Ollama v0.30.0 shifts to direct llama.cpp support, adds GGUF and MLX
GGML is out, GGUF and MLX are in — massive architecture change for local AI.
Ollama's v0.30.0 pre-release marks a fundamental architecture change: the project now directly supports llama.cpp instead of building on GGML. This shift brings full compatibility with the GGUF file format, which is the current standard for quantized models from llama.cpp. Additionally, Ollama now leverages Apple's MLX framework to accelerate model inference on Apple Silicon (M1, M2, M3), promising faster local runs for Mac users.
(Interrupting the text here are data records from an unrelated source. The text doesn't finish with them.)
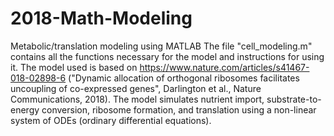 # 2018-Math-Modeling
Metabolic/translation modeling using MATLAB
The file "cell_modeling.m" contains all the functions necessary for the model and instructions for using it.
The model used is based on https://www.nature.com/articles/s41467-018-02898-6 ("Dynamic allocation of orthogonal ribosomes facilitates uncoupling of co-expressed genes", Darlington et al., Nature Communications, 2018).
The model simulates nutrient import, substrate-to-energy conversion, ribosome formation, and translation using a non-linear system of ODEs (ordinary differential equations). 

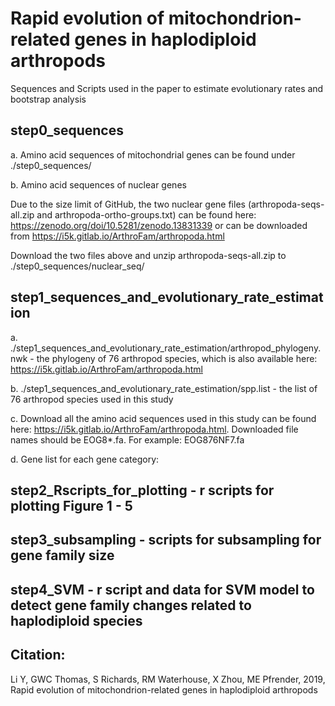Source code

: # Rapid evolution of mitochondrion-related genes in haplodiploid arthropods

Sequences and Scripts used in the paper to estimate evolutionary rates and bootstrap analysis


## step0_sequences

a. Amino acid sequences of mitochondrial genes can be found under ./step0_sequences/

b. Amino acid sequences of nuclear genes

Due to the size limit of GitHub, the two nuclear gene files (arthropoda-seqs-all.zip and arthropoda-ortho-groups.txt) can be found here: https://zenodo.org/doi/10.5281/zenodo.13831339 or can be downloaded from https://i5k.gitlab.io/ArthroFam/arthropoda.html

Download the two files above and unzip arthropoda-seqs-all.zip to ./step0_sequences/nuclear_seq/


## step1_sequences_and_evolutionary_rate_estimation

a. ./step1_sequences_and_evolutionary_rate_estimation/arthropod_phylogeny.nwk - the phylogeny of 76 arthropod species, which is also available here: https://i5k.gitlab.io/ArthroFam/arthropoda.html

b. ./step1_sequences_and_evolutionary_rate_estimation/spp.list - the list of 76 arthropod species used in this study

c. Download all the amino acid sequences used in this study can be found here: https://i5k.gitlab.io/ArthroFam/arthropoda.html. Downloaded file names should be EOG8\*.fa. For example: EOG876NF7.fa

d. Gene list for each gene category: 

## step2_Rscripts_for_plotting - r scripts for plotting Figure 1 - 5

## step3_subsampling - scripts for subsampling for gene family size

## step4_SVM - r script and data for SVM model to detect gene family changes related to haplodiploid species

## Citation: 
Li Y, GWC Thomas, S Richards, RM Waterhouse, X Zhou, ME Pfrender, 2019, Rapid evolution of mitochondrion-related genes in haplodiploid arthropods
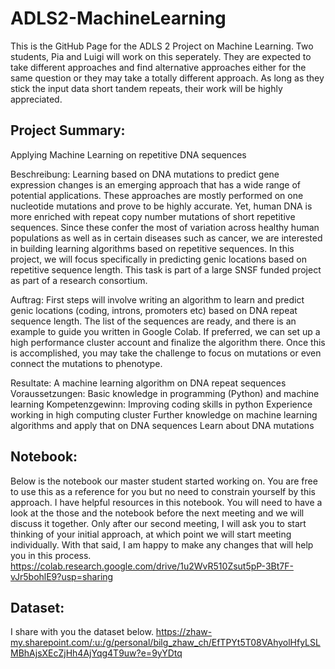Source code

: # ADLS2-MachineLearning

This is the GitHub Page for the ADLS 2 Project on Machine Learning. 
Two students, Pia and Luigi will work on this seperately. They are expected to take different approaches and find alternative approaches either for the same question or they may take a totally different approach. As long as they stick the input data short tandem repeats, their work will be highly appreciated.

## Project Summary:
Applying Machine Learning on repetitive DNA sequences

Beschreibung:
Learning based on DNA mutations to predict gene expression changes is an emerging approach that has a wide range of potential applications. These approaches are mostly performed on one nucleotide mutations and prove to be highly accurate. Yet, human DNA is more enriched with repeat copy number mutations of short repetitive sequences. Since these confer the most of variation across healthy human populations as well as in certain diseases such as cancer, we are interested in building learning algorithms based on repetitive sequences. In this project, we will focus specifically in predicting genic locations based on repetitive sequence length. This task is part of a large SNSF funded project as part of a research consortium.

Auftrag: First steps will involve writing an algorithm to learn and predict genic locations (coding, introns, promoters etc) based on DNA repeat sequence length. The list of the sequences are ready, and there is an example to guide you written in Google Colab. If preferred, we can set up a high performance cluster account and finalize the algorithm there. Once this is accomplished, you may take the challenge to focus on mutations or even connect the mutations to phenotype.

Resultate: A machine learning algorithm on DNA repeat sequences
Voraussetzungen: Basic knowledge in programming (Python) and machine learning
Kompetenzgewinn: Improving coding skills in python Experience working in high computing cluster  Further knowledge on machine learning algorithms and apply that on DNA sequences Learn about DNA mutations

## Notebook:
Below is the notebook our master student started working on. You are free to use this as a reference for you but no need to constrain yourself by this approach. I have helpful resources in this notebook. You will need to have a look at the those and the notebook before the next meeting and we will discuss it together. Only after our second meeting, I will ask you to start thinking of your initial approach, at which point we will start meeting individually. With that said, I am happy to make any changes that will help you in this process.  
https://colab.research.google.com/drive/1u2WvR510Zsut5pP-3Bt7F-vJr5bohlE9?usp=sharing

## Dataset:
I share with you the dataset below. 
https://zhaw-my.sharepoint.com/:u:/g/personal/bilg_zhaw_ch/EfTPYt5T08VAhyolHfyLSLMBhAjsXEcZjHh4AjYqg4T9uw?e=9yYDtq
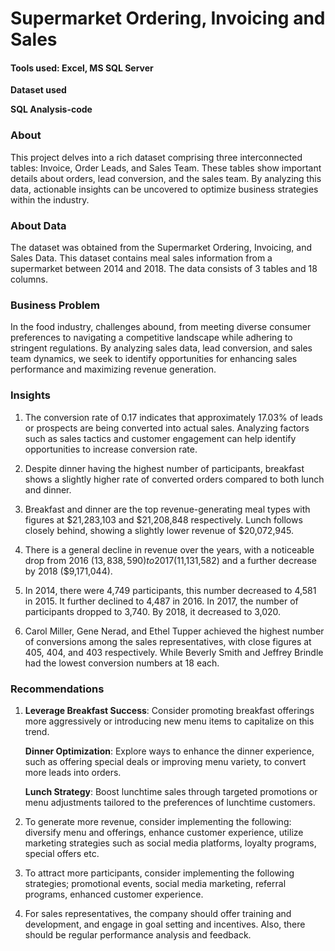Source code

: # Supermarket Ordering, Invoicing and Sales

#### Tools used: Excel, MS SQL Server

**Dataset used**

**SQL Analysis-code**

### About

This project delves into a rich dataset comprising three interconnected tables: Invoice, Order Leads, and Sales Team. These tables show important details about orders, lead conversion, and the sales team. By analyzing this data, actionable insights can be uncovered to optimize business strategies within the industry.

### About Data

The dataset was obtained from the Supermarket Ordering, Invoicing, and Sales Data. This dataset contains meal sales information from a supermarket between 2014 and 2018. The data consists of 3 tables and 18 columns.

### Business Problem

In the food industry, challenges abound, from meeting diverse consumer preferences to navigating a competitive landscape while adhering to stringent regulations. By analyzing sales data, lead conversion, and sales team dynamics, we seek to identify opportunities for enhancing sales performance and maximizing revenue generation.

### Insights

1.	The conversion rate of 0.17 indicates that approximately 17.03% of leads or prospects are being converted into actual sales. Analyzing factors such as sales tactics and customer engagement can help identify opportunities to increase conversion rate.

2.	Despite dinner having the highest number of participants, breakfast shows a slightly higher rate of converted orders compared to both lunch and dinner. 

3.	Breakfast and dinner are the top revenue-generating meal types with figures at $21,283,103 and $21,208,848 respectively. Lunch follows closely behind, showing a slightly lower revenue of $20,072,945.

4.	There is a general decline in revenue over the years, with a noticeable drop from 2016 ($13,838,590) to 2017 ($11,131,582) and a further decrease by 2018 ($9,171,044). 

5.	In 2014, there were 4,749 participants, this number decreased to 4,581 in 2015. It further declined to 4,487 in 2016. In 2017, the number of participants dropped to 3,740. By 2018, it decreased to 3,020. 

6.	Carol Miller, Gene Nerad, and Ethel Tupper achieved the highest number of conversions among the sales representatives, with close figures at 405, 404, and 403 respectively. While Beverly Smith and Jeffrey Brindle had the lowest conversion numbers at 18 each.

### Recommendations

1.	**Leverage Breakfast Success**: Consider promoting breakfast offerings more aggressively or introducing new menu items to capitalize on this trend.
   
    **Dinner Optimization**: Explore ways to enhance the dinner experience, such as offering special deals or improving menu variety, to convert more leads into orders.
  	
    **Lunch Strategy**: Boost lunchtime sales through targeted promotions or menu adjustments tailored to the preferences of lunchtime customers.

2.	To generate more revenue, consider implementing the following: diversify menu and offerings, enhance customer experience, utilize marketing strategies such as social media platforms, loyalty programs, special offers etc.

3.	To attract more participants, consider implementing the following strategies; promotional events, social media marketing, referral programs, enhanced customer experience.

4.	For sales representatives, the company should offer training and development, and engage in goal setting and incentives. Also, there should be regular performance analysis and feedback.


	


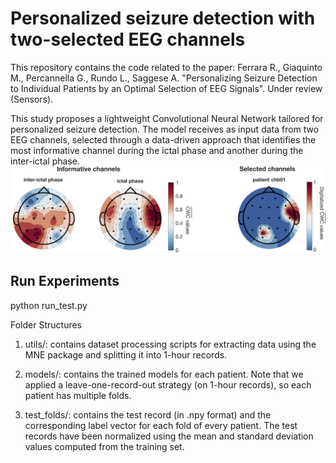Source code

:# Personalized seizure detection with two-selected EEG channels 
This repository contains the code related to the paper: Ferrara R., Giaquinto M., Percannella G., Rundo L., Saggese A. "Personalizing Seizure Detection to Individual Patients by an Optimal Selection of EEG Signals". Under review (Sensors).

This study proposes a lightweight Convolutional Neural Network tailored for personalized seizure detection. The model receives as input data from two EEG channels, selected through a data-driven approach that identifies the most informative channel during the ictal phase and another during the inter-ictal phase.
![Model architecture](image.png)

## Run Experiments

python run_test.py 


Folder Structures

1. utils/: contains dataset processing scripts for extracting data using the MNE package and splitting it into 1-hour records.

2. models/: contains the trained models for each patient. Note that we applied a leave-one-record-out strategy (on 1-hour records), so each patient has multiple folds.

3. test_folds/: contains the test record (in .npy format) and the corresponding label vector for each fold of every patient. The test records have been normalized using the mean and standard deviation values computed from the training set.
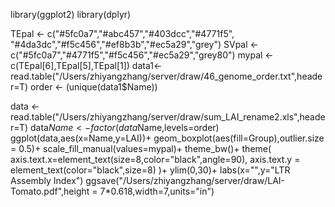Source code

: library(ggplot2)
library(dplyr)

TEpal <- c("#5fc0a7","#abc457","#403dcc","#4771f5",
           "#4da3dc","#f5c456","#ef8b3b","#ec5a29","grey")
SVpal <- c("#5fc0a7","#4771f5","#f5c456","#ec5a29","grey80")
mypal <- c(TEpal[6],TEpal[5],TEpal[1])
data1<- read.table("/Users/zhiyangzhang/server/draw/46_genome_order.txt",header=T)
order <- (unique(data1$Name))

data <- read.table("/Users/zhiyangzhang/server/draw/sum_LAI_rename2.xls",header=T)
data$Name <- factor(data$Name,levels=order)
ggplot(data,aes(x=Name,y=LAI))+
  geom_boxplot(aes(fill=Group),outlier.size = 0.5)+
  scale_fill_manual(values=mypal)+
  theme_bw()+
  theme(
    axis.text.x=element_text(size=8,color="black",angle=90),
    axis.text.y = element_text(color="black",size=8)
  )+
  ylim(0,30)+
  labs(x="",y="LTR Assembly Index")
ggsave("/Users/zhiyangzhang/server/draw/LAI-Tomato.pdf",height = 7*0.618,width=7,units="in")

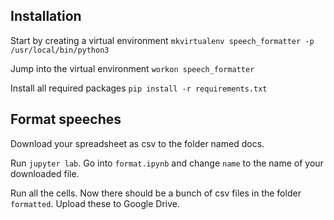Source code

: ## Installation

Start by creating a virtual environment
`mkvirtualenv speech_formatter -p /usr/local/bin/python3`

Jump into the virtual environment
`workon speech_formatter`

Install all required packages
`pip install -r requirements.txt`

## Format speeches
Download your spreadsheet as csv to the folder named docs.

Run `jupyter lab`.
Go into `format.ipynb` and change `name` to the name of your downloaded file.

Run all the cells. Now there should be a bunch of csv files in the folder `formatted`. Upload these to Google Drive.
Installation is straightforward: Mac/Linux users run the modified curl script with OLLAMA_VERSION=0.30.0-rc20; Windows users set the environment variable and invoke the PowerShell installer. However, two known limitations exist: the laguna-xs.2 model and the llama3.2-vision model are not yet supported in this pre-release. The team is actively seeking community feedback on performance changes, new errors or crashes, and memory utilization improvements or regressions. This release is a significant step forward for local AI deployment.
- Architecture change from GGML to direct llama.cpp support, aligning with GGUF format
- MLX integration for faster inference on Apple Silicon (M-series chips)
- Known limitation: laguna-xs.2 and llama3.2-vision models not yet supported
Why It Matters
Simplifies model compatibility and boosts performance on Mac, but minor model gaps remain.